Directions: Search the data for the string "where" and gather each line it is in.

**** Material to process ****

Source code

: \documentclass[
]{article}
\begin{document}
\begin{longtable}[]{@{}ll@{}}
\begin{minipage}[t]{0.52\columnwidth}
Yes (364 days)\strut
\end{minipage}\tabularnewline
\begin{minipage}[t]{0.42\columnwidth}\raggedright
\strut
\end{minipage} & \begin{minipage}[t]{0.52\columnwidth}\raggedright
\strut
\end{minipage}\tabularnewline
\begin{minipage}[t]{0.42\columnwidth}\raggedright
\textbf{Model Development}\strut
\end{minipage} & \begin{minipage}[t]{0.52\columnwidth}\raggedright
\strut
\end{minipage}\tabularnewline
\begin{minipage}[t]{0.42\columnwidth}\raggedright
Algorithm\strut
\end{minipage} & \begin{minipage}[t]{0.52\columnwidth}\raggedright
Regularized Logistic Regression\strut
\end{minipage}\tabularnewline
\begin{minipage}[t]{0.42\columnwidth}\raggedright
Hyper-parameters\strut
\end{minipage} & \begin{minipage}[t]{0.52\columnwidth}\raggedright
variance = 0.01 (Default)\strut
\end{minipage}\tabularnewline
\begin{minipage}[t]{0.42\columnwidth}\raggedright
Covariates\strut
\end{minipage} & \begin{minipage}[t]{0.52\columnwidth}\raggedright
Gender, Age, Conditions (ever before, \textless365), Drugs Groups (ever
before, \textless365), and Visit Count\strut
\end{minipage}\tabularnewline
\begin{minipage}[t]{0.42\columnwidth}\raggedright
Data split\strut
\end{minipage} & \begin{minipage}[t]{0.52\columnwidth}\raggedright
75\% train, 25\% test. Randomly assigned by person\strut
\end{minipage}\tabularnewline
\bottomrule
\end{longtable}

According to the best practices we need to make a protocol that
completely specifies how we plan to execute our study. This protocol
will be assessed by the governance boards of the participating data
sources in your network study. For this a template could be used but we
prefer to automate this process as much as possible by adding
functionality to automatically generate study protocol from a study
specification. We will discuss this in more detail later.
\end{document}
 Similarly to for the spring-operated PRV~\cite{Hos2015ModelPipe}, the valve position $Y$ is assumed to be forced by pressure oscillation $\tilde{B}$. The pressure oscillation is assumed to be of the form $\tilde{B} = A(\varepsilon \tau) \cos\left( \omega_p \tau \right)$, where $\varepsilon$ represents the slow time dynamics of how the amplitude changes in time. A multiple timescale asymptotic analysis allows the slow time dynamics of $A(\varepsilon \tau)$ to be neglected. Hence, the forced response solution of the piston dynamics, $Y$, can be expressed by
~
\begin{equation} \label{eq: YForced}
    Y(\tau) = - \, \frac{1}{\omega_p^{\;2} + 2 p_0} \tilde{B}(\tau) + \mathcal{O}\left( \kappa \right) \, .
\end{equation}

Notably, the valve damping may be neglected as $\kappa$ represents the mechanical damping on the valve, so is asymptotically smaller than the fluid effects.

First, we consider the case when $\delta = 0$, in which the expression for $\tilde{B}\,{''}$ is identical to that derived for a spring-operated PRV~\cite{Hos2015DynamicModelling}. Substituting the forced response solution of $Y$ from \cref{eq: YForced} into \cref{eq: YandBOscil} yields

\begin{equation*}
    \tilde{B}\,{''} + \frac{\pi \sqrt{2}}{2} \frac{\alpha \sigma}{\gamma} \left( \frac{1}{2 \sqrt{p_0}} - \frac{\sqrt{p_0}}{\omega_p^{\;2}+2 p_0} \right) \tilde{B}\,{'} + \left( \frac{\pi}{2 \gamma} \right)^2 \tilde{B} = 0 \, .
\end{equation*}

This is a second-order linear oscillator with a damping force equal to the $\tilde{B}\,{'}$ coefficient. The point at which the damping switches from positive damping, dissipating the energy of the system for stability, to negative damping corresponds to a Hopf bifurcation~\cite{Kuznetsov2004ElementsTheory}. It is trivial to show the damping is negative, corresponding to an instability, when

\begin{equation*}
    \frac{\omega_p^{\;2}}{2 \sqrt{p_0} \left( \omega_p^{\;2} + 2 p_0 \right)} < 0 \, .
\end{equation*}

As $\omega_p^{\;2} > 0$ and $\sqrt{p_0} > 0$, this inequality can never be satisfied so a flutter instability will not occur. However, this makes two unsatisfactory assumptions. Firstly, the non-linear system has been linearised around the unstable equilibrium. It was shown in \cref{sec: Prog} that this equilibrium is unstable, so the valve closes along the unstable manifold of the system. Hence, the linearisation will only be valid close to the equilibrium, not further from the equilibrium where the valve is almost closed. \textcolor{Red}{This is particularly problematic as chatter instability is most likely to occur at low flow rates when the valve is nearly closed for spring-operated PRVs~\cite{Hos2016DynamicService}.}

****

Exercise solution:
 Similarly to for the spring-operated PRV~\cite{Hos2015ModelPipe}, the valve position $Y$ is assumed to be forced by pressure oscillation $\tilde{B}$. The pressure oscillation is assumed to be of the form $\tilde{B} = A(\varepsilon \tau) \cos\left( \omega_p \tau \right)$, where $\varepsilon$ represents the slow time dynamics of how the amplitude changes in time. A multiple timescale asymptotic analysis allows the slow time dynamics of $A(\varepsilon \tau)$ to be neglected. Hence, the forced response solution of the piston dynamics, $Y$, can be expressed by
As $\omega_p^{\;2} > 0$ and $\sqrt{p_0} > 0$, this inequality can never be satisfied so a flutter instability will not occur. However, this makes two unsatisfactory assumptions. Firstly, the non-linear system has been linearised around the unstable equilibrium. It was shown in \cref{sec: Prog} that this equilibrium is unstable, so the valve closes along the unstable manifold of the system. Hence, the linearisation will only be valid close to the equilibrium, not further from the equilibrium where the valve is almost closed. \textcolor{Red}{This is particularly problematic as chatter instability is most likely to occur at low flow rates when the valve is nearly closed for spring-operated PRVs~\cite{Hos2016DynamicService}.}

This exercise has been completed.